There was a conversation, and that model, Kemp agreed, is what won the day for groups like Minnesotans United For All Families, which led the charge in getting the marriage bill passed in the Legislature and the marriage definition amendment spurned last fall by voters.
They created a statewide network of phone callers who spoke to Minnesotans with personal stories about gay people in their own lives and the exclusion of gay people in society.
The history of accepting gay people in the church helps define what Pilgrim stands for, Kemp said.
“It’s part of open and affirming inclusion,” he said.
And his former church is not alone. Current Pilgrim pastor Charlotte Frantz told the 100 people gathered with tears of celebration that too often the faith communities get lumped into the religious camp that fought gay marriage.
“Communities of faith have made an important contribution,” she said.
Gloria Dei Lutheran Church hosted the office and phone bank for the Duluth chapter of Minnesotans United.
The Rev. Dave Carlson said offering the space was an “easy thing to do.”
“We see this as our social justice mission,” Carlson said. “The church needs to be involved in the public when it comes to justice issues. We’ve striven for equality for all people.”
Peace United Church of Christ, First United Methodist, Unitarian Universalist Church and others have been working on equality for gay people for decades, Frantz said. Many members of those churches were on hand Wednesday for the celebration.
Duluth United organizer Gary Anderson said he was warmed when he walked into Pilgrim and looked at the large stained glass window behind the altar being kissed by a setting sun. He also was reminded of how the seemingly impossible occurred this week with the signing of the marriage bill.
“No, we’re not in Oz,” he said. “This is Minnesota. It feels like Oz. Who would have thought?”
Anderson got a standing ovation from the crowd for his hard work organizing the Duluth phone bank and fundraising effort.
Anderson said that while opposition talked about same-sex marriage dividing people, United troops talked about commonalities.

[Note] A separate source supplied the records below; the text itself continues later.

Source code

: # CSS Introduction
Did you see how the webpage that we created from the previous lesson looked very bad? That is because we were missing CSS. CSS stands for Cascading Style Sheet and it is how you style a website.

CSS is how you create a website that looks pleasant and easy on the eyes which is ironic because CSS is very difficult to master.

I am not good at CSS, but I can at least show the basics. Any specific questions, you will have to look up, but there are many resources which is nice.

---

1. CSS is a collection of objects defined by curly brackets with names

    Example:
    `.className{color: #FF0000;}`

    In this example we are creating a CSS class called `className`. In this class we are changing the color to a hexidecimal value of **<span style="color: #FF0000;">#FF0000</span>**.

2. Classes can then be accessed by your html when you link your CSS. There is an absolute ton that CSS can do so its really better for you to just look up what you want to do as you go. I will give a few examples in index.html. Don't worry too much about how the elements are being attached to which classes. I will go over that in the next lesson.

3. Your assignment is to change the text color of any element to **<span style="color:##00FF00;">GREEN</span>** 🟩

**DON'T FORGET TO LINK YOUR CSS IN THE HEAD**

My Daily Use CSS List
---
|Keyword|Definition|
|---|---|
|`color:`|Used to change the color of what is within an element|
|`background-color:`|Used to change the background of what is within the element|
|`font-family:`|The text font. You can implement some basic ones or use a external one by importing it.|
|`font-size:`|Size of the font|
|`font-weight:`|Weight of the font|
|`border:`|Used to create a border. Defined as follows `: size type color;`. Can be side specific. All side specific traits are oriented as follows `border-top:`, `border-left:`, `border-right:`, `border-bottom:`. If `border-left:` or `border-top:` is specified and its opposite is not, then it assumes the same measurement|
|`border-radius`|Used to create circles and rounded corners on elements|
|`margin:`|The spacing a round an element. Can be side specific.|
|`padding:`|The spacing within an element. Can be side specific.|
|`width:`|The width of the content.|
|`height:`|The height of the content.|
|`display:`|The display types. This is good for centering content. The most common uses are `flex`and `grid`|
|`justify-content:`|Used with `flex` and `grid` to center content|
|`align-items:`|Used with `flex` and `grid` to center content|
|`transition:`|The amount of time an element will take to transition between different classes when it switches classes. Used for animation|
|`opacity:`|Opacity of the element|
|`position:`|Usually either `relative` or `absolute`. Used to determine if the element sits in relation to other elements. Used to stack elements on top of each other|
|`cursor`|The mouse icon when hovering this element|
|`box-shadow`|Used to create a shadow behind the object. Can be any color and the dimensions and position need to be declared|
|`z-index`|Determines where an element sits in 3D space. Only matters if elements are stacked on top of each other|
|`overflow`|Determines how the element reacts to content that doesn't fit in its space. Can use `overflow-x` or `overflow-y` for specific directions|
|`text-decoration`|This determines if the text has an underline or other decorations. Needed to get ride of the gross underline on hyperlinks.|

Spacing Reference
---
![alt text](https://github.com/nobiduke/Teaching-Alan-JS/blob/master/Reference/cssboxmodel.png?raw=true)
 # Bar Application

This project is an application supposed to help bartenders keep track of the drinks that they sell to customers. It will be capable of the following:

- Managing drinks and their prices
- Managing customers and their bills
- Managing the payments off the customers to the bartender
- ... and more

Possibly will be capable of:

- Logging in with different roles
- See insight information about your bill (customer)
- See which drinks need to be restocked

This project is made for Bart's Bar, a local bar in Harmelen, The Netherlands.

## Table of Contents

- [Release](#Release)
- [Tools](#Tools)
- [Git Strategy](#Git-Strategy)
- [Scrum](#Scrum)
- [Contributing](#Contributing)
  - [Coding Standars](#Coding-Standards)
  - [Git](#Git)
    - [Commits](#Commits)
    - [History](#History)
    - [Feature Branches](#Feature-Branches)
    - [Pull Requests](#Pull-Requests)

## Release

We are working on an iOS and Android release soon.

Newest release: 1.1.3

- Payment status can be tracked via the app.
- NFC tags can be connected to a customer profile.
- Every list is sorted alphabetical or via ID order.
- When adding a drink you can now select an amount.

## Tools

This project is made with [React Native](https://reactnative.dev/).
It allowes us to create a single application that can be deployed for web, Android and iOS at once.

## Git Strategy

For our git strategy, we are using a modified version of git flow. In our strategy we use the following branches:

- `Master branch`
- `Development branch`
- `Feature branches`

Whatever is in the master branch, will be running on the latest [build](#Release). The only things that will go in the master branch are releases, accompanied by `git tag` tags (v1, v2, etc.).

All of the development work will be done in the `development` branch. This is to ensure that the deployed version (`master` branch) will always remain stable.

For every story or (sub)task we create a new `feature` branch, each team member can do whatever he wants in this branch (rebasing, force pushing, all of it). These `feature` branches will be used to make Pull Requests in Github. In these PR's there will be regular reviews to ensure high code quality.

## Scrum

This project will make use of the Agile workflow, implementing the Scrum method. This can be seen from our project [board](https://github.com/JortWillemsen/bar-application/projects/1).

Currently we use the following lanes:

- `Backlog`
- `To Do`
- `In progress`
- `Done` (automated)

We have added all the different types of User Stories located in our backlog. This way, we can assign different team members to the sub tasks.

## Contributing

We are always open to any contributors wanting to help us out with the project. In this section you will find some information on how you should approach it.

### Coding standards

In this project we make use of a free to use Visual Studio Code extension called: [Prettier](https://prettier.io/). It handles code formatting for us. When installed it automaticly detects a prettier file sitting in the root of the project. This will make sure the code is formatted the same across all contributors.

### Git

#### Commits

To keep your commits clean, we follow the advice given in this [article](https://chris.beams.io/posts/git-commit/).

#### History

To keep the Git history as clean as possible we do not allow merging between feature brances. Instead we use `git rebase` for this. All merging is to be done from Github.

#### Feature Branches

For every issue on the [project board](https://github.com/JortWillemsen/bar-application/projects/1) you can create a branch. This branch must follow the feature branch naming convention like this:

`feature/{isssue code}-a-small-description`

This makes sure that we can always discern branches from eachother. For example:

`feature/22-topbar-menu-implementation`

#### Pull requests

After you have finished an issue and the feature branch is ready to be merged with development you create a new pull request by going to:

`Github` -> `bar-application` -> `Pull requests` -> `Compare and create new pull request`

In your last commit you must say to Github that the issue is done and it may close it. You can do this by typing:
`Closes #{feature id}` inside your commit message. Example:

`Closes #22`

“We empowered people,” he said.
He also talked about his husband, Gary Boelhower, choking up when he thought of the past two years of hard work and coming home to full support.
“That’s what marriage is about,” he said.
Anderson thanked Sara Thomsen for leading the music, which included a rousing rendition of “This Little Light of Mine” that included the lyric: “Wedding bells are gonna shine.”
“We need to gather and celebrate,” Frantz said. “Now is the time. Love wins out.”
Members of the audience were allowed to reflect in one sentence how they felt about same-sex marriage finally passing through the Legislature.
“I never felt this word course so strong through my body,” one woman said. “Hallelujah.”
Gary Lundstrom said for “years and decades we’ve been told to be grateful for the crumbs of tolerance at the table. This week, we got a seat at the banquet table.”
The Rev. David Bard from First United Methodist gave a prayer and said that although “it is a joy” to celebrate the new law, humility is also required to transform society into a “beloved community.”
“Laws don’t change hearts,” Bard said, meaning work still needs to be done to heal divisions over the marriage issue and the treatment of gay people in all parts of daily life.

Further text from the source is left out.